--- START ---

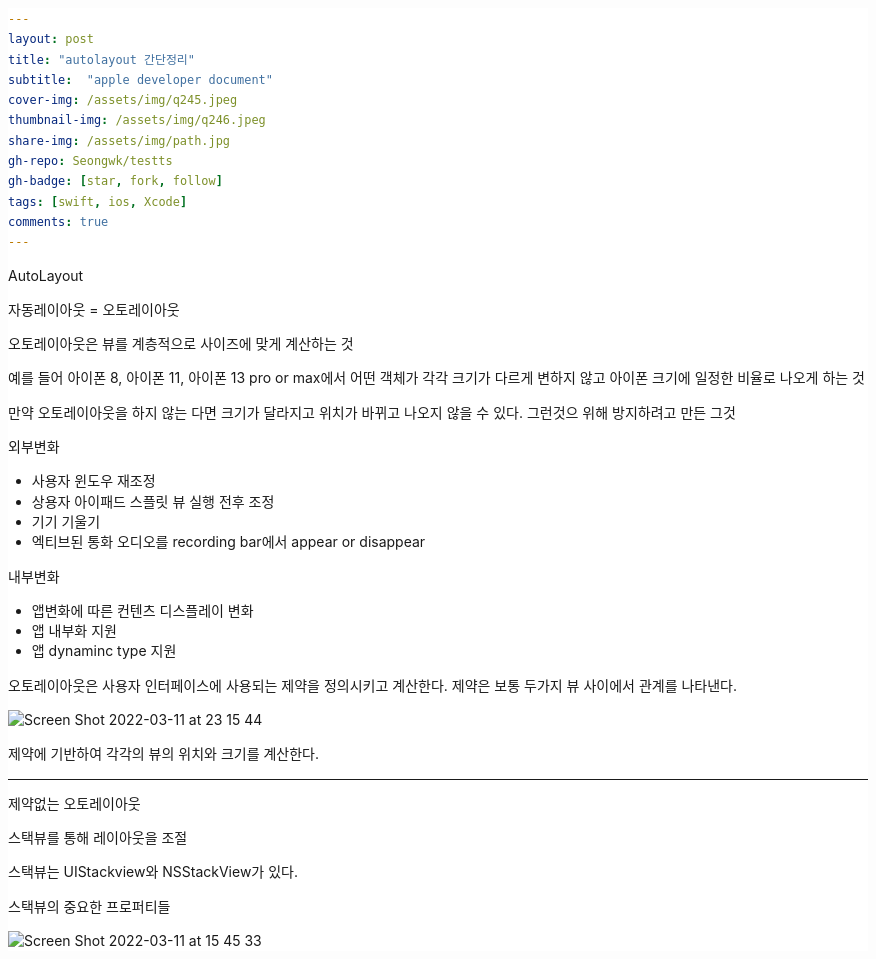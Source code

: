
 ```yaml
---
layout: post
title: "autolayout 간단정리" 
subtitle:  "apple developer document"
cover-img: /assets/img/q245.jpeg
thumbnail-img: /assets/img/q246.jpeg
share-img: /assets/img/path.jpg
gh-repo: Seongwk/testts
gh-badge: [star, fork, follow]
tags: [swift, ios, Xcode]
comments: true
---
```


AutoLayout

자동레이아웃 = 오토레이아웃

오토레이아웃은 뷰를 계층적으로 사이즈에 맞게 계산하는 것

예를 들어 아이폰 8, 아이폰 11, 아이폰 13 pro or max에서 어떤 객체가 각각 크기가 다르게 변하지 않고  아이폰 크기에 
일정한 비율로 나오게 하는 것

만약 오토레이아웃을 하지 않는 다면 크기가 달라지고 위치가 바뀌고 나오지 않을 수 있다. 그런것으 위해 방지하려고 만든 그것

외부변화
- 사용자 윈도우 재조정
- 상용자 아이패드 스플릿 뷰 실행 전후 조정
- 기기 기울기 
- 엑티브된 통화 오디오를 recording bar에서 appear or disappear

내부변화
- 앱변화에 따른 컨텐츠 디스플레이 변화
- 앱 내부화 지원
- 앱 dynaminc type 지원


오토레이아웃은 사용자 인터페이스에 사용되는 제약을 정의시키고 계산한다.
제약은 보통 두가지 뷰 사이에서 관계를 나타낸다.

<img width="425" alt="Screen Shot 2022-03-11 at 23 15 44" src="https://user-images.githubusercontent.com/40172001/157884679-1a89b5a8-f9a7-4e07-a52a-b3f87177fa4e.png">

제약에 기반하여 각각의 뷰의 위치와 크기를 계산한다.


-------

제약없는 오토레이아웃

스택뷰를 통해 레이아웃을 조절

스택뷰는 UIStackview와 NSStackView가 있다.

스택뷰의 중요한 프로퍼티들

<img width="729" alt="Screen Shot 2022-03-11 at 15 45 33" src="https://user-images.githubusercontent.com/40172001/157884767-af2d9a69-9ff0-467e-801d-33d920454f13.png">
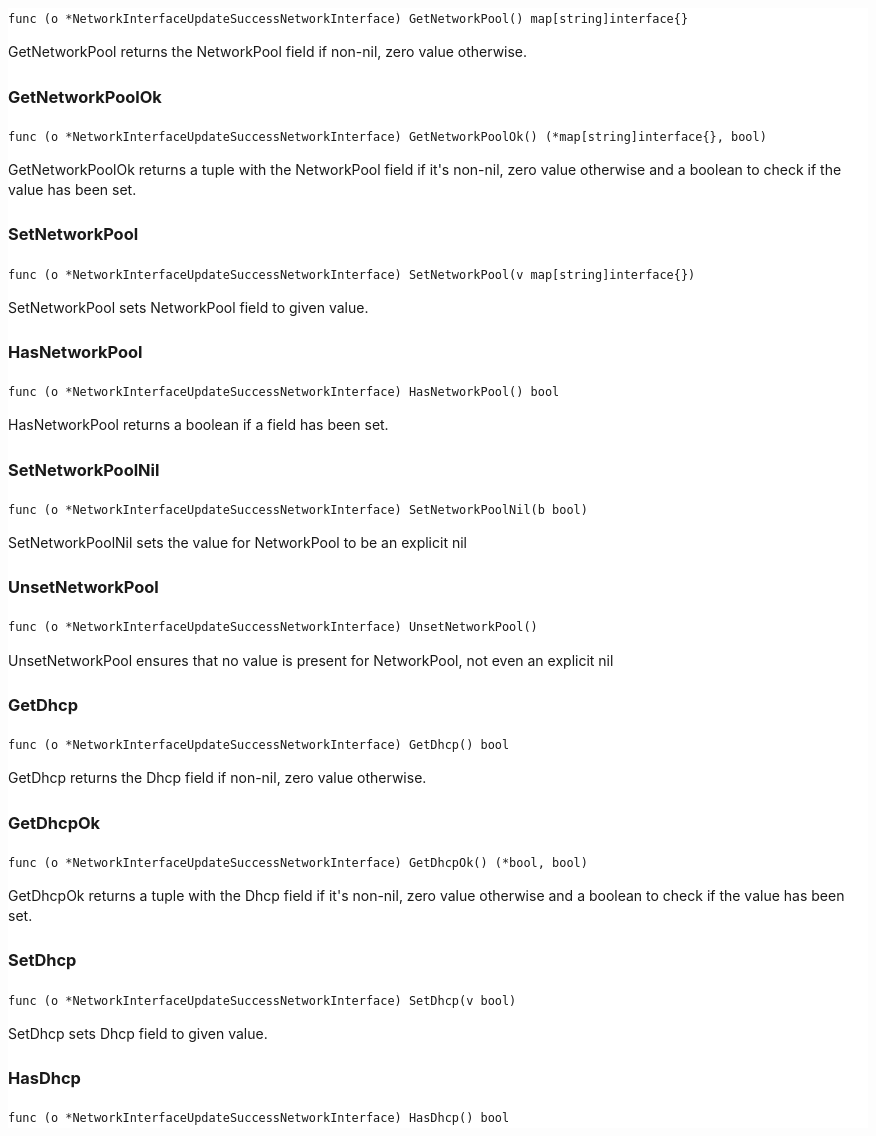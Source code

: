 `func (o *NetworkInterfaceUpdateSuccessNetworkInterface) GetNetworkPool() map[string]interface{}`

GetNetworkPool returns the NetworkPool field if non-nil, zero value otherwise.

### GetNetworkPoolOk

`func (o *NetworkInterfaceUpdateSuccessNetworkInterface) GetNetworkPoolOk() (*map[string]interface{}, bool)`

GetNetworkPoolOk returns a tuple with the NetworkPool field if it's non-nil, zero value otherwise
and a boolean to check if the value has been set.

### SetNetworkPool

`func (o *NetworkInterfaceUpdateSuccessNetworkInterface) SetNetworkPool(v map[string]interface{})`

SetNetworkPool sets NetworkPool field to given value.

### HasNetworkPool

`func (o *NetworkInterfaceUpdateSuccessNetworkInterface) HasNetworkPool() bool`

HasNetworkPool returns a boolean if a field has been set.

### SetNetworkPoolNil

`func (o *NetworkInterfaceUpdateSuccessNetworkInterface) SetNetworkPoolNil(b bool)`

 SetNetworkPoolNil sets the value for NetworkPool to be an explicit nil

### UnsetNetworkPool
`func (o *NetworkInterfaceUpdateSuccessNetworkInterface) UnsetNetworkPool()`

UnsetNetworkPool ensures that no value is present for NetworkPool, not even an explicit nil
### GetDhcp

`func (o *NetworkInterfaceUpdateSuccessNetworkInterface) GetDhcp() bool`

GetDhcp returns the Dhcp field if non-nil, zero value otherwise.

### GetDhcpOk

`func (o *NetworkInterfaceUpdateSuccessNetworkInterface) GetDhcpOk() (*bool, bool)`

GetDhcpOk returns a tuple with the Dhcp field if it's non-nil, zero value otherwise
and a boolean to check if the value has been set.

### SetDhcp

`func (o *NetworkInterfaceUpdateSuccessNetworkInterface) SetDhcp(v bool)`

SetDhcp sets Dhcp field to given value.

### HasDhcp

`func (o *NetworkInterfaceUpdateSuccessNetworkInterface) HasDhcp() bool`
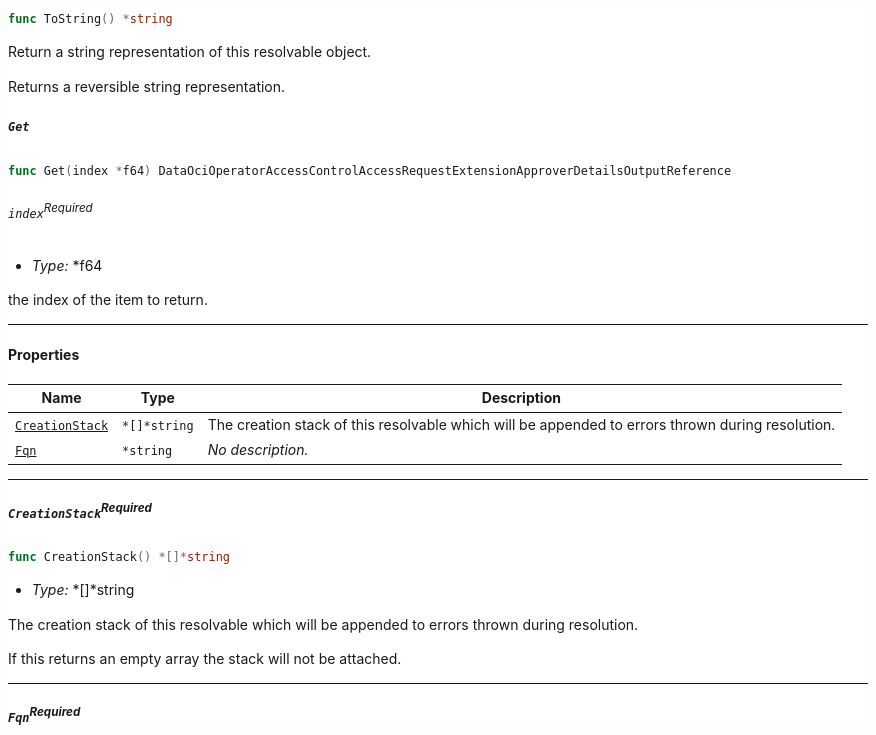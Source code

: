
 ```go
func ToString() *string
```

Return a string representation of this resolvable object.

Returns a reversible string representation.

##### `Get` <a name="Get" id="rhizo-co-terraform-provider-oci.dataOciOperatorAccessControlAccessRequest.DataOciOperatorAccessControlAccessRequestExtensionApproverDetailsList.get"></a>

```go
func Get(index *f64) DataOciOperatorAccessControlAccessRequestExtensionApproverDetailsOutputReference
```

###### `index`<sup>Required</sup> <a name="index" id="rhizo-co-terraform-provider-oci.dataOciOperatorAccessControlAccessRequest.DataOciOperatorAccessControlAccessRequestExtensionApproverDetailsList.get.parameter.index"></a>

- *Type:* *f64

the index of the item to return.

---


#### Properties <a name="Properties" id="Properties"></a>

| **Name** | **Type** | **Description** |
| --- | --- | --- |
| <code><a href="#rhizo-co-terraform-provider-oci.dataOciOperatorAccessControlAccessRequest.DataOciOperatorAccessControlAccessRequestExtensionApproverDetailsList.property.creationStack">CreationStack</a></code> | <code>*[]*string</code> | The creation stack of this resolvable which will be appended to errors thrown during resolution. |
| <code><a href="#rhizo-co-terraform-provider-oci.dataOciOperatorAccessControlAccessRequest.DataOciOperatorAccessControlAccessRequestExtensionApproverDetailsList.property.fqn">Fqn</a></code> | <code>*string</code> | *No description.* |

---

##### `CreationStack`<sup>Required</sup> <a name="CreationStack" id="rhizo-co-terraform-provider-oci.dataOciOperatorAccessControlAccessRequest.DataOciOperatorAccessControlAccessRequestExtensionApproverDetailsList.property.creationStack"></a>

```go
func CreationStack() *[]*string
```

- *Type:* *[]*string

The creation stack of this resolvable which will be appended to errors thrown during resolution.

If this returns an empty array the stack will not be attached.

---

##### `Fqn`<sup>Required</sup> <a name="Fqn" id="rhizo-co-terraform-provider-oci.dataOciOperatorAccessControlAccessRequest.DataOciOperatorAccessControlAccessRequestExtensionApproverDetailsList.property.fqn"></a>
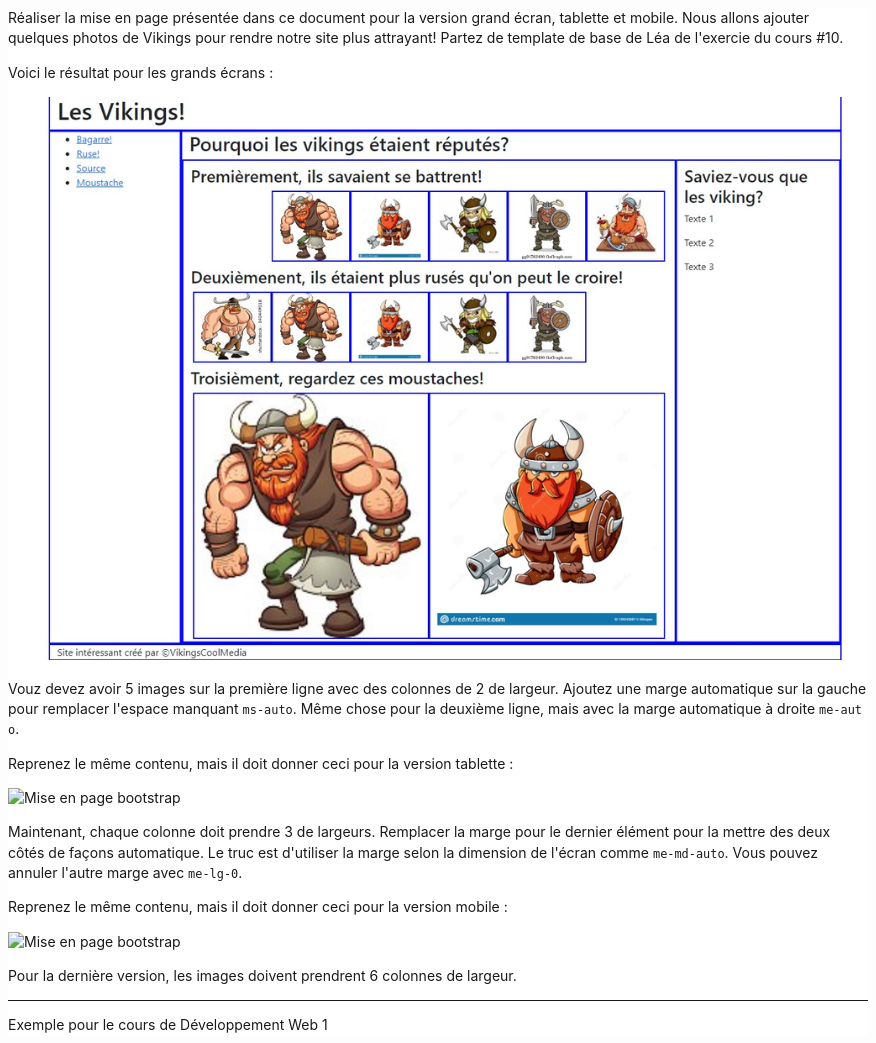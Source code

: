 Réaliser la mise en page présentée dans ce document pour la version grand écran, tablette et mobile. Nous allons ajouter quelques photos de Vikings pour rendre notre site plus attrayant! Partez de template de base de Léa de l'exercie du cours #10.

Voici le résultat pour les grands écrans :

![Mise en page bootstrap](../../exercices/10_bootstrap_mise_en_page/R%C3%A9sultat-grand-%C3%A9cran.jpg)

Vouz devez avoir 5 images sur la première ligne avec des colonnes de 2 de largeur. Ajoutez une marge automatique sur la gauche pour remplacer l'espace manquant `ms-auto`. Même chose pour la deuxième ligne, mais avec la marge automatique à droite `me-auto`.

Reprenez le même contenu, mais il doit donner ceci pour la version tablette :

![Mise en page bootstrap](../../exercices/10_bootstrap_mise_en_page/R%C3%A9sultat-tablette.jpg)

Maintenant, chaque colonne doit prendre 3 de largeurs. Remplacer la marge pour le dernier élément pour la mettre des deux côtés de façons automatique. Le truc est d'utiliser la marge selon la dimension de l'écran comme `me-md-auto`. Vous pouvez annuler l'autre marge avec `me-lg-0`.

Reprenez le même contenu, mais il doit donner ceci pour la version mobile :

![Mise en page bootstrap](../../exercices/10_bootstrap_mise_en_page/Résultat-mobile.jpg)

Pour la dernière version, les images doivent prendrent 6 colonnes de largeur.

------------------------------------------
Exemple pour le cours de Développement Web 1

--- END ---

Exercise objective ->
All that should be printed is the run of lines above from the one with "- *Type:* *[]*string" through the one with "Maintenant, chaque colonne", both included, exactly as given, with pictures left out.

Solution to this problem ->
- *Type:* *[]*string

The creation stack of this resolvable which will be appended to errors thrown during resolution.

If this returns an empty array the stack will not be attached.

---

##### `Fqn`<sup>Required</sup> <a name="Fqn" id="rhizo-co-terraform-provider-oci.dataOciOperatorAccessControlAccessRequest.DataOciOperatorAccessControlAccessRequestExtensionApproverDetailsList.property.fqn"></a>
Source code

: Réaliser la mise en page présentée dans ce document pour la version grand écran, tablette et mobile. Nous allons ajouter quelques photos de Vikings pour rendre notre site plus attrayant! Partez de template de base de Léa de l'exercie du cours #10.

Voici le résultat pour les grands écrans :

![Mise en page bootstrap](../../exercices/10_bootstrap_mise_en_page/R%C3%A9sultat-grand-%C3%A9cran.jpg)

Vouz devez avoir 5 images sur la première ligne avec des colonnes de 2 de largeur. Ajoutez une marge automatique sur la gauche pour remplacer l'espace manquant `ms-auto`. Même chose pour la deuxième ligne, mais avec la marge automatique à droite `me-auto`.

Reprenez le même contenu, mais il doit donner ceci pour la version tablette :

![Mise en page bootstrap](../../exercices/10_bootstrap_mise_en_page/R%C3%A9sultat-tablette.jpg)

Maintenant, chaque colonne doit prendre 3 de largeurs. Remplacer la marge pour le dernier élément pour la mettre des deux côtés de façons automatique. Le truc est d'utiliser la marge selon la dimension de l'écran comme `me-md-auto`. Vous pouvez annuler l'autre marge avec `me-lg-0`.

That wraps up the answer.